Let's face it. To all relationships there comes the inevitable crisis. Someone is offended, and a painful process of alienation begins. Attitudes quickly change. Inappropriate words and actions soon follow. The relationship is strained and at times even ended. Is this your experience? Then, read on.
Unless you live by yourself on a remote island, you know all too well the pain of broken relationships. Even the best of friendships can go sour. Marriages have their bad days. Co-workers can turn the office into a battlefield. Churches split over personality conflicts. Families explode because of unkind words. Neighbors argue about barking dogs. The problem is of epidemic proportions. It is a greater threat to our well-being than influenza, cancer, or heart disease.
As with physical disorders, there are telltale signs that point to the problem. Like flashing red lights, these symptoms warn that something is seriously wrong. You can probably recognize the following symptoms from your own experience.
Avoidance. Longtime friends suddenly avoid each other after a conflict. Although they used to enjoy one another's company, now when they see each other they keep their distance.
Irritability. "What did you say?" "Leave me alone!" "She makes me sick!" "Mind your own business!" "So what?" "I said no and I mean no!" "I've had it!" "Get off my back, will you!"
Do you recognize any of these fiery phrases? I'm sure you do. We've all heard them. And most of us will have to admit that we've said some of them.
Silence. A common response to a wounded relationship is "the silent treatment." We simply refuse to talk with the other person. It's a nonverbal signal that says, "I don't want to have anything to do with you, so leave me alone." For some, it is a way to insulate themselves from any further pain. For others, it is a way to get even. By refusing to talk, they hope to make the other person suffer.

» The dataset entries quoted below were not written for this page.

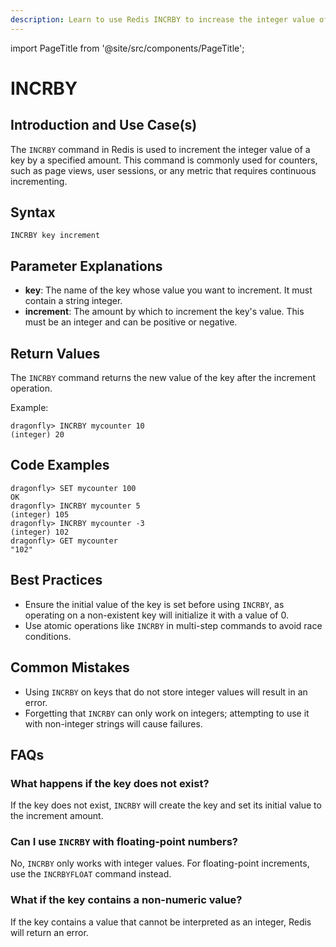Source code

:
 ```yaml
---
description: Learn to use Redis INCRBY to increase the integer value of a key by a given amount.
---
```


import PageTitle from '@site/src/components/PageTitle';

# INCRBY

<PageTitle title="Redis INCRBY Explained (Better Than Official Docs)" />

## Introduction and Use Case(s)

The `INCRBY` command in Redis is used to increment the integer value of a key by a specified amount. This command is commonly used for counters, such as page views, user sessions, or any metric that requires continuous incrementing.

## Syntax

```plaintext
INCRBY key increment
```

## Parameter Explanations

- **key**: The name of the key whose value you want to increment. It must contain a string integer.
- **increment**: The amount by which to increment the key's value. This must be an integer and can be positive or negative.

## Return Values

The `INCRBY` command returns the new value of the key after the increment operation.

Example:

```cli
dragonfly> INCRBY mycounter 10
(integer) 20
```

## Code Examples

```cli
dragonfly> SET mycounter 100
OK
dragonfly> INCRBY mycounter 5
(integer) 105
dragonfly> INCRBY mycounter -3
(integer) 102
dragonfly> GET mycounter
"102"
```

## Best Practices

- Ensure the initial value of the key is set before using `INCRBY`, as operating on a non-existent key will initialize it with a value of 0.
- Use atomic operations like `INCRBY` in multi-step commands to avoid race conditions.

## Common Mistakes

- Using `INCRBY` on keys that do not store integer values will result in an error.
- Forgetting that `INCRBY` can only work on integers; attempting to use it with non-integer strings will cause failures.

## FAQs

### What happens if the key does not exist?

If the key does not exist, `INCRBY` will create the key and set its initial value to the increment amount.

### Can I use `INCRBY` with floating-point numbers?

No, `INCRBY` only works with integer values. For floating-point increments, use the `INCRBYFLOAT` command instead.

### What if the key contains a non-numeric value?

If the key contains a value that cannot be interpreted as an integer, Redis will return an error.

Enlisting allies. It's unfortunate, but some people respond to broken relationships like nations that have just declared war. They immediately recruit allies by giving only their view of the issue. And this one-sided account is the ammunition used in the battle. Such behavior reveals insecurity and weakness. It uncovers a person's lack of confidence to handle the problem adequately on his own.
Terrorism. Like its counterpart in our world of bombings and hijackings, this form of personal agression is subtle and comes without warning. With methods that are indirect and underhanded, it often destroys the innocent along with the supposed enemy. There are angry looks and words, and even physical abuse. At times it may involve slanderous attacks, causing the destruction of someone's influence or character.
If you see any of these symptoms, your relationship may be deteriorating. Now's the time to resolve the problem.
Broken relationships can make life miserable too. But, like dealing with poison ivy, our natural response may only make matters worse. Many times our attempted solutions just don't work. The necessary repair work can be accomplished when we are willing to follow the pattern given by God.
Sounds a little ridiculous, doesn't it? Yet the Bible says that trying to win back the friendship of an offended person is like trying to capture a fortified city. It says that anger is as difficult to overcome as barred gates.
A brother offended is harder tow in than a strong city, and contentions are like the bars of a castle (Proverbs 18:19).
Repairing a broken relationship is extremely hard, but it's not impossible. Like the lone soldier facing a fortified city, you need to know what to do. In the Bible, we can find a plan of action modeled by God Himself.
In the person of Jesus Christ, we see the steps that God took to repair the broken relationship between Him and mankind. The activity of Christ was in reality the activity of God restoring an alienated world to Himself. Paul wrote:
...God was in Christ reconciling the world to Himself (2Corinthians 5:19).
In His example, we see the steps we must take in order to make peace with others.
What did God do? What were the steps He took to reunite us with Himself? The Bible gives us the answer: He loved, He humbled Himself, He suffered, He invited, and He forgave.
Yes, God has modeled the steps necessary to repair bruised and broken relationships. His example should be the basis for our method of breaking down the barriers between people.